Nick Hornby: Juliet, Naked

A review

If you're a Nick Hornby fan, you'll probably agree that one of his best qualities is the way his conversational style can connect with readers.

The way we speak, the way we (fail to) interact, the pettiest details and our most deeply ingrained twitches: Hornby seems to have a unique knack for using all of the above to depict the most charmingly ordinary vignettes.

The second most captivating factor is Hornby's love for flawed or messed up characters. However, they're never messed up in a bohemian/OTT/rock'n'roll kind of way. Hornby's anti-heroes are quite nerdy, vulnerable, moderately lonely and a couple of steps away from emotional implosion.

Centred around the themes of obsession and loneliness, Juliet, Naked keeps in line with Hornby's tradition. Set in the fictional ailing north-east town of Gooleness, the book seems to focus initially on someone reminiscent of Dick from High Fidelity, in this case a forty-something music maniac called Duncan.

The problem with Duncan is that he is literally obsessed with Tucker Crowe, a US musician who disappeared from the public radar in 1986 after a brief spell of fame. Duncan is a "Crowologist", that is one of the most obsessive Tucker Crowe fans worldwide. He actively contributes to a Crowe fansite which is teeming with conspiracy theories and conjectures about the musician's long absence from the "scene".

It soon becomes apparent, however, that the real protagonist is his frustrated partner Annie, a much more interesting and humane character.

Something is bugging Annie, but she can't quite grasp what in particular. Her life in desolate Gooleness, where she works as a museum curator is nothing to write home about. She doesn't seem to have built much of a social life since moving there and her relationship with Duncan is virtually sex-free. Time is ticking and Annie would love to start a family of her own.

To do so with Duncan, however, would be out of question. It soons dawns on Annie that she's been going out with him for so long purely out of a combination of habit and low-self esteem. During one of his conversations with Annie he refers to Tucker Crowe as their virtual child: the emotionally-challenged chap is literally incapable of managing two sentences without dropping a reference to his favourite singer.

It's against this background that the book unravels. Though not an awful lot happens, the story plot is fairly engaging - especially when it zooms in on Tucker Crowe's current predicament. And, in typical Hornby-style, whenever a dead end is approaching, there comes a twist or quirk that will keep the energy up.

The weakest point is that, with the partial exception of Annie, the characters don't seem to carry much depth - unlike his every other book from Fever Pitch to A Long Way Down.

Hornby's portrayal of desolation, however, remains unique, along with his intriguing mock-versions of Wikipedia entries about Tucker Crowe and snapshots of fans' online message boards.
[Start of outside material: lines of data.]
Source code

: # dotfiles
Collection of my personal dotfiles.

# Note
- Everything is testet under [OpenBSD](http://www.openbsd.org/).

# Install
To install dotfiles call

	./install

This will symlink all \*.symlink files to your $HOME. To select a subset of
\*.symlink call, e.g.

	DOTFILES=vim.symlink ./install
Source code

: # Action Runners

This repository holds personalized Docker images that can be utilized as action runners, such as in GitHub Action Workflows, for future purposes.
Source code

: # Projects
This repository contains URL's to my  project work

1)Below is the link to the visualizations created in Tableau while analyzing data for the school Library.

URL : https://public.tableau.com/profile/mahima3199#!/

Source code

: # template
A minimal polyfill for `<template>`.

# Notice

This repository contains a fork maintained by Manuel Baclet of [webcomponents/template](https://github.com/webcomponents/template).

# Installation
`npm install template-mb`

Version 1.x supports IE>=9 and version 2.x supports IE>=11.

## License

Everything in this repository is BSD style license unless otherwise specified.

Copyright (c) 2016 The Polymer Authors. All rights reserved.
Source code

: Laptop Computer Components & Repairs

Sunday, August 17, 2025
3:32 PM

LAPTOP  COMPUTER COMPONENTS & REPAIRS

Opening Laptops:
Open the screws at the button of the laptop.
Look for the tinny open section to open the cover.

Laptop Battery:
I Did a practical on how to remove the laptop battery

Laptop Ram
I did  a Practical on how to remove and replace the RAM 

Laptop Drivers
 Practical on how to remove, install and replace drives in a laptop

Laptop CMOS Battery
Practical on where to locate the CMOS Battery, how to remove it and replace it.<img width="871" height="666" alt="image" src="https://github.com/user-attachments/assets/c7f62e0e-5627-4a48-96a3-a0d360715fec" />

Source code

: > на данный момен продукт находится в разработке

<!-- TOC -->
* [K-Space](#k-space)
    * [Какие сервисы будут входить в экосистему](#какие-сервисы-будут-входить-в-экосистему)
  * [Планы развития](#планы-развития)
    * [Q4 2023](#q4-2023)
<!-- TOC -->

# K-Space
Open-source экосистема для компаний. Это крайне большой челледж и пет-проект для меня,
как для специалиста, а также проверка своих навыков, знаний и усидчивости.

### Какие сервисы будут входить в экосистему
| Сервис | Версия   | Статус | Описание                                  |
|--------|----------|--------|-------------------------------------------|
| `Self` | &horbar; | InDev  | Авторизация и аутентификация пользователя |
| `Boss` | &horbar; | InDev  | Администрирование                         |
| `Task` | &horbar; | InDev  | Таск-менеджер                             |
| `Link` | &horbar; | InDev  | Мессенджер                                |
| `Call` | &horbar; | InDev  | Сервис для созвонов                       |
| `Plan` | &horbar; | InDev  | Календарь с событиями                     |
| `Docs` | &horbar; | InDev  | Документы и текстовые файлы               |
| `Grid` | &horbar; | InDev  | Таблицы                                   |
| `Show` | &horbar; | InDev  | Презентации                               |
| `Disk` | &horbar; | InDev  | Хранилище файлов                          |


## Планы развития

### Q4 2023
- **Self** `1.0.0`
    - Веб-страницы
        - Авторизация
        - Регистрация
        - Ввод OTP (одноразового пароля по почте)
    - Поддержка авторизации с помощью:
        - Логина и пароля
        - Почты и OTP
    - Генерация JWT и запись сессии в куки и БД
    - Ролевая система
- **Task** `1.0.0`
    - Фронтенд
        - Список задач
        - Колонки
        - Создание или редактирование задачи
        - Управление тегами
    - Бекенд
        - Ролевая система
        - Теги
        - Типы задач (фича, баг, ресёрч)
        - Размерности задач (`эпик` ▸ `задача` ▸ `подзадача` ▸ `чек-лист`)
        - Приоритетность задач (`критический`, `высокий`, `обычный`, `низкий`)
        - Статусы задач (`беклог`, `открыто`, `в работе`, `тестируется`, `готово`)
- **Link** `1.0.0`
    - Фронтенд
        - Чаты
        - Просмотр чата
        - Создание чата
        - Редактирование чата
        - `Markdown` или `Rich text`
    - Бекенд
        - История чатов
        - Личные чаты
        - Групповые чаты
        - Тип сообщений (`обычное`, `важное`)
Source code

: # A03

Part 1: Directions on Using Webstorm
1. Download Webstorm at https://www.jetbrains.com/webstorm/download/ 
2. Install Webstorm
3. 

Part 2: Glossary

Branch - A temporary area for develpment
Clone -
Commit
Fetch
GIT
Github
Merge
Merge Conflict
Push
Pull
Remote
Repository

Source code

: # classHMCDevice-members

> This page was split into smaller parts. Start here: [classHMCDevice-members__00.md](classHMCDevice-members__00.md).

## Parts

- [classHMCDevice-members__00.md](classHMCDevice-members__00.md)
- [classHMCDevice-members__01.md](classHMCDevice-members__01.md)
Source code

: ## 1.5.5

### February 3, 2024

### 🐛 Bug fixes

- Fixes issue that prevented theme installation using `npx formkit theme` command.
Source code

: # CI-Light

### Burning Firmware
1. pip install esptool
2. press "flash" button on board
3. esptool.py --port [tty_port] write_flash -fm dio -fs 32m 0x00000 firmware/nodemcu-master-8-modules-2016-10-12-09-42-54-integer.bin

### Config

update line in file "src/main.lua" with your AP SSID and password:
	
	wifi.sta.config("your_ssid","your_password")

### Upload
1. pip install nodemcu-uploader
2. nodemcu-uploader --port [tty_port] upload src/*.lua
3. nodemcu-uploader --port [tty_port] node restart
It still amazes me how Nick Hornby is billed as a 'comic writer'. Witty for sure, humorous at times, but to categorise Hornby's work as 'comedy' is to lazily shun the emotional depth of his books- how he probes human nature, pokes our emotions and inquires into notions such as loneliness, happiness, intimacy and life.

Which is, ultimately, what makes Juliet, Naked worth a read or even two.